- **Information provided**
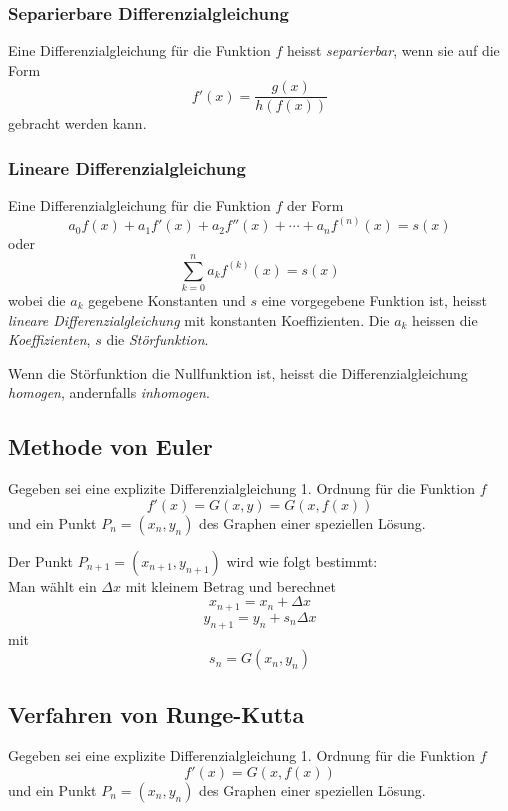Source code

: \documentclass[10pt,a4paper]{scrartcl}
\begin{document}
\subsubsection{Separierbare Differenzialgleichung}

Eine Differenzialgleichung für die Funktion $f$ heisst \emph{separierbar}, wenn
sie auf die Form
$$f'(x) = \frac{g(x)}{h(f(x))}$$
gebracht werden kann.


\subsubsection{Lineare Differenzialgleichung}

Eine Differenzialgleichung für die Funktion $f$ der Form
$$a_0 f(x) + a_1 f'(x) + a_2 f''(x) + \dotsb + a_n f^{(n)}(x) = s(x)$$
oder
$$\sum\limits_{k=0}^n a_k f^{(k)}(x) = s(x)$$
wobei die $a_k$ gegebene Konstanten und $s$ eine vorgegebene Funktion ist,
heisst \emph{lineare Differenzialgleichung} mit konstanten Koeffizienten. Die
$a_k$ heissen die \emph{Koeffizienten}, $s$ die \emph{Störfunktion}.

Wenn die Störfunktion die Nullfunktion ist, heisst die Differenzialgleichung
\emph{homogen}, andernfalls \emph{inhomogen}.


\subsection{Methode von Euler}

Gegeben sei eine explizite Differenzialgleichung 1. Ordnung für die Funktion $f$
$$f'(x) = G(x, y) = G(x,f(x))$$
und ein Punkt $P_n = (x_n,y_n)$ des Graphen einer speziellen Lösung.

Der Punkt $P_{n+1} = (x_{n+1}, y_{n+1})$ wird wie folgt bestimmt:\\
Man wählt ein $\Delta{x}$ mit kleinem Betrag und berechnet
$$x_{n+1} = x_n + \Delta x$$
$$y_{n+1} = y_n + s_n\Delta x$$
mit
$$s_n = G(x_n,y_n)$$


\subsection{Verfahren von Runge-Kutta}

Gegeben sei eine explizite Differenzialgleichung 1. Ordnung für die Funktion $f$
$$f'(x) = G(x, f(x))$$
und ein Punkt $P_n = (x_n, y_n)$ des Graphen einer speziellen Lösung.
\end{document}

- **Work to be completed**
Copy nothing except the lines from the one with "x_n + \Delta x$$" through the end of the records; keep each exactly as it appears, first and last included.

- **Expected output**
$$x_{n+1} = x_n + \Delta x$$
$$y_{n+1} = y_n + s_n\Delta x$$
mit
$$s_n = G(x_n,y_n)$$


\subsection{Verfahren von Runge-Kutta}

Gegeben sei eine explizite Differenzialgleichung 1. Ordnung für die Funktion $f$
$$f'(x) = G(x, f(x))$$
und ein Punkt $P_n = (x_n, y_n)$ des Graphen einer speziellen Lösung.
\end{document}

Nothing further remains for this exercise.